Yes. I'm using using sockets for IPC. Specifically haproxy with its SPOE protocol. Low latency is important. Normally a call (including optional connect if a new connection is needed) will easily complete in under 100us. So I want to set a timeout of 1ms to avoid blocking traffic. However because this issue effectively randomly pops up, that 1ms timeout is too low, and the issue can actually impact multiple in-flight requests because haproxy tries to share that one IPC connection for them all. But if I raise the timeout (and I'd have to raise it to something like 100ms, as I've seen delays up to 47ms in just light testing), then I run the risk of significantly impacting traffic if there is a legitimate slowdown. While a low timeout and the occasional failure is probably the better of the two options, I'd prefer not to fail at all.
Comment 7 Bugspray Bot 2023-04-27 09:33:09 UTC
Christian Brauner <brauner@kernel.org> replies to comment #6:

On Wed, Apr 26, 2023 at 11:42:01PM +0000, Kernel.org Bugbot wrote:
> phemmer+kernel writes via Kernel.org Bugzilla:
> 
> (In reply to Bugbot from comment #1)
> > Matthew Wilcox <willy@infradead.org> writes:
> > 
> > On Wed, Apr 26, 2023 at 05:58:06PM +0000, Kernel.org Bugbot wrote:
> > > When running a threaded program, and opening a file descriptor that
> > > is a power of 2 (starting at 64), the call takes a very long time to
> > > complete. Normally such a call takes less than 2us. However with this
> > > issue, I've seen the call take up to around 50ms. Additionally this only
> > > happens the first time, and not subsequent times that file descriptor is
> > > used. I'm guessing there might be some expansion of some internal data
> > > structures going on. But I cannot see why this process would take so
> long.
> > 
> > Because we allocate a new block of memory and then memcpy() the old
> > block of memory into it.  This isn't surprising behaviour to me.
> > I don't think there's much we can do to change it (Allocating a
> > segmented array of file descriptors has previously been vetoed by
> > people who have programs with a million file descriptors).  Is it
> > causing you problems?
> 
> Yes. I'm using using sockets for IPC. Specifically haproxy with its SPOE
> protocol. Low latency is important. Normally a call (including optional
> connect if a new connection is needed) will easily complete in under 100us.
> So I want to set a timeout of 1ms to avoid blocking traffic. However because
> this issue effectively randomly pops up, that 1ms timeout is too low, and the
> issue can actually impact multiple in-flight requests because haproxy tries
> to share that one IPC connection for them all. But if I raise the timeout
> (and I'd have to raise it to something like 100ms, as I've seen delays up to
> 47ms in just light testing), then I run the risk of significantly impacting
> traffic if there is a legitimate slowdown.
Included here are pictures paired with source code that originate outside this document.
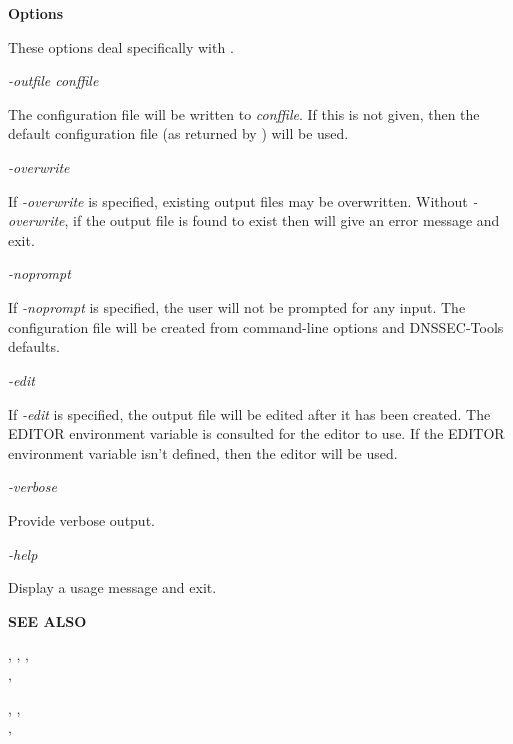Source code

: {\bf {} Options}

These options deal specifically with .

\begin{description}

\item {\it -outfile conffile}\verb" "

The configuration file will be written to {\it conffile}.  If this
is not given, then the default configuration file (as returned by
) will be used.

\item {\it -overwrite}\verb" "

If {\it -overwrite} is specified, existing output files may be overwritten.
Without {\it -overwrite}, if the output file is found to exist then
 will give an error message and exit.

\item {\it -noprompt}\verb" "

If {\it -noprompt} is specified, the user will not be prompted for any input.
The configuration file will be created from command-line options and
DNSSEC-Tools defaults.

\item {\it -edit}\verb" "

If {\it -edit} is specified, the output file will be edited after it has been
created.  The EDITOR environment variable is consulted for the editor to
use.  If the EDITOR environment variable isn't defined, then the 
editor will be used.

\item {\it -verbose}\verb" "

Provide verbose output.

\item {\it -help}\verb" "

Display a usage message and exit.

\end{description}

{\bf SEE ALSO}

,
,
, \\
,

,
, \\
,

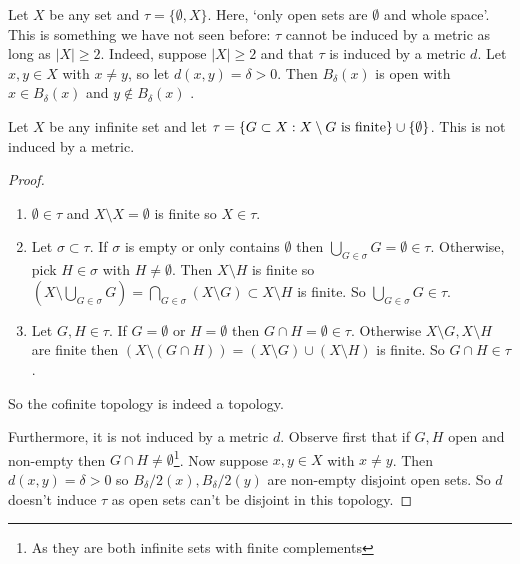 \begin{example}
    Let $X$ be any set and $\tau = \{\emptyset, X\}$. Here, `only open sets are $\emptyset$ and whole space'.
    This is something we have not seen before: $\tau$ cannot be induced by a metric as long as $|X| \geq 2$.
    Indeed, suppose $|X|  \geq 2$ and that $\tau$ is induced by a metric $d$.
    Let $x,y \in X$ with $x\neq y$, so let $d(x,y) = \delta>0$.
    Then $B_\delta(x)$ is open with $x \in B_\delta(x)$ and $y \not\in B_\delta(x)$ \Lightning.
\end{example}

\begin{example}
    Let $X$ be any infinite set and let $\tau = \{G\subset X : X \setminus G \textup{ is finite} \} \cup \{\emptyset\}$.
    This is not induced by a metric.

    \begin{proof}
        \begin{enumerate}
            \item $\emptyset\in\tau$ and $X \setminus X = \emptyset$ is finite so $X\in\tau$.
            \item Let $\sigma \subset\tau$. If $\sigma$ is empty or only contains $\emptyset$ then $\bigcup_{G\in \sigma} G = \emptyset\in \tau$.
            Otherwise, pick $H\in \sigma$ with $H\neq \emptyset$. Then $X \setminus H$ is finite so $(X \setminus\bigcup_{G\in \sigma} G) = \bigcap_{G\in \sigma} (X \setminus G)\subset X \setminus H$ is finite. So $\bigcup_{G\in \sigma} G \in \tau.$
            \item Let $G,H\in \tau$. If $G = \emptyset$ or $H=\emptyset$ then $G\cap H = \emptyset\in\tau$. Otherwise $X \setminus G, X \setminus H$ are finite then $(X \setminus(G\cap H)) = (X \setminus G)\cup(X \setminus H)$ is finite. So $G\cap H\in \tau$.
        \end{enumerate}

        So the cofinite topology is indeed a topology.

        Furthermore, it is not induced by a metric $d$.
        Observe first that if $G,H$ open and non-empty then $G\cap H\neq \emptyset$\footnote{As they are both infinite sets with finite complements}.
        Now suppose $x, y \in X$ with $x \neq y$.
        Then $d(x,y) = \delta > 0$ so $B_\delta/2(x), B_\delta/2(y)$ are non-empty disjoint open sets. So $d$ doesn't induce $\tau$ as open sets can't be disjoint in this topology.
        \end{proof}
\end{example}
While a low timeout and the
> occasional failure is probably the better of the two options, I'd prefer not
> to fail at all.

I wonder if you could use io_uring for this. The problem sounds a lot
like it could be solved by using the fixed file descriptor feature. The
async and linking operation nature of it might be rather valuable for
this as well...

(via https://msgid.link/20230427-arbeit-davor-6b1b48bc555a@brauner)
Comment 8 Bugspray Bot 2023-04-27 18:23:33 UTC
Matthew Wilcox <willy@infradead.org> replies to comment #6:

On Wed, Apr 26, 2023 at 11:42:01PM +0000, Kernel.org Bugbot wrote:
> Yes. I'm using using sockets for IPC. Specifically haproxy with its
> SPOE protocol. Low latency is important. Normally a call (including
> optional connect if a new connection is needed) will easily complete
> in under 100us. So I want to set a timeout of 1ms to avoid blocking
> traffic. However because this issue effectively randomly pops up,
> that 1ms timeout is too low, and the issue can actually impact
> multiple in-flight requests because haproxy tries to share that one
> IPC connection for them all. But if I raise the timeout (and I'd have
> to raise it to something like 100ms, as I've seen delays up to 47ms in
> just light testing), then I run the risk of significantly impacting
> traffic if there is a legitimate slowdown. While a low timeout and
> the occasional failure is probably the better of the two options,
> I'd prefer not to fail at all.

A quick workaround for this might be to use dup2() to open a newfd
that is larger than you think your process will ever use.  ulimit -n
is 1024 (on my system), so choosing 1023 might be a good idea.
It'll waste a little memory, but ensures the fd array will never need to
expand.

(via https://msgid.link/ZEq8iSl985aqEy4%2B@casper.infradead.org)
Comment 9 Patrick Hemmer 2023-04-28 00:33:53 UTC
(In reply to Bugbot from comment #8)
> Matthew Wilcox <willy@infradead.org> replies to comment #6:
> 
> On Wed, Apr 26, 2023 at 11:42:01PM +0000, Kernel.org Bugbot wrote:
> > Yes. I'm using using sockets for IPC. Specifically haproxy with its
> > SPOE protocol. Low latency is important. Normally a call (including
> > optional connect if a new connection is needed) will easily complete
> > in under 100us. So I want to set a timeout of 1ms to avoid blocking
> > traffic. However because this issue effectively randomly pops up,
> > that 1ms timeout is too low, and the issue can actually impact
> > multiple in-flight requests because haproxy tries to share that one
> > IPC connection for them all. But if I raise the timeout (and I'd have
> > to raise it to something like 100ms, as I've seen delays up to 47ms in
> > just light testing), then I run the risk of significantly impacting
> > traffic if there is a legitimate slowdown. While a low timeout and
> > the occasional failure is probably the better of the two options,
> > I'd prefer not to fail at all.
> 
> A quick workaround for this might be to use dup2() to open a newfd
> that is larger than you think your process will ever use.  ulimit -n
> is 1024 (on my system), so choosing 1023 might be a good idea.
> It'll waste a little memory, but ensures the fd array will never need to
> expand.

That's a good idea. I was originally considering opening a bunch of file descriptors one by one. But if it will grow even while skipping all the FDs in between, then that seems like it should work. At least for the app which I control. I don't know that it'd be a welcome change on the haproxy side though. And both sides would need it to completely alleviate the issue.